Because somebody’s opinion can be offensive! Duh! If somebody said that he believed that all mothers should perform long, thorough, cunnilingus on their infant daughters, wouldn’t you understand people being offended? It doesn’t matter if there’s no “real world” consequence, it’s still an offensive thing to hear. Plus, opinions affect actions; opinions would be pointless if they just sat there in people’s brains, just to exist. No, they exist to guide a person’s actions, and if a person has an offensive opinion, there’s an obvious chance that she’d act offensively also.

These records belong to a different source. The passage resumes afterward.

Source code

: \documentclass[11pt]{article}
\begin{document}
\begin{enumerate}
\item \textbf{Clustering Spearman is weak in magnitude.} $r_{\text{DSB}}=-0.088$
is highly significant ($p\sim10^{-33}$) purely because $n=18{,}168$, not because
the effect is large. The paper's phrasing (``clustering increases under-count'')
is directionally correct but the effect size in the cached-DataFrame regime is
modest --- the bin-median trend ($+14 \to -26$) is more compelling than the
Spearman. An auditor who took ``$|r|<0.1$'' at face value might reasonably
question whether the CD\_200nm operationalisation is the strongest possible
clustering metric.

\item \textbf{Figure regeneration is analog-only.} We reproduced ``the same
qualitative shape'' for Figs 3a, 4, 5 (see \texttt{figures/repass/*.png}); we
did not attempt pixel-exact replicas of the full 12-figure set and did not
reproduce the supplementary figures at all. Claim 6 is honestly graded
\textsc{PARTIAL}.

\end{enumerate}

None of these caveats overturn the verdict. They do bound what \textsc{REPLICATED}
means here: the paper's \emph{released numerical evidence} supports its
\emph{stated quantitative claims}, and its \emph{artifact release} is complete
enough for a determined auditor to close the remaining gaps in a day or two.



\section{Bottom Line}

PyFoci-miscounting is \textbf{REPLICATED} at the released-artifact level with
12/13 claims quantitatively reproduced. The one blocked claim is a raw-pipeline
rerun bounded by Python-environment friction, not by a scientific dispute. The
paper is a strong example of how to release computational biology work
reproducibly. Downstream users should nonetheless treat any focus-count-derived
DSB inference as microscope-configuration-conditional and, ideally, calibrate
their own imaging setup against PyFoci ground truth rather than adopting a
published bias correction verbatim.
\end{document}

When a person describes characteristics that tend to apply to a race, gender, creed, etc, I tend to see a pattern where a lot of people automatically view that as being “hate speech”, regardless of how statistics or personal experience support these perceptions. I find this unfortunate. However, it is easier to go on the defensive and to resort to name calling - racist, misogynist, homphobe, etc. - than it is to to acknowledge that there might be some validity in a person’s obversations as a whole, although it doesn’t necessarily apply to every individual in the group.
Righteous indignation is an easy outlet for maintaining one’s perhaps flawed perceptions, rather than acknowledging reality and striving for positive change.
No, it is not called emotions, it is called lack of control of emotions.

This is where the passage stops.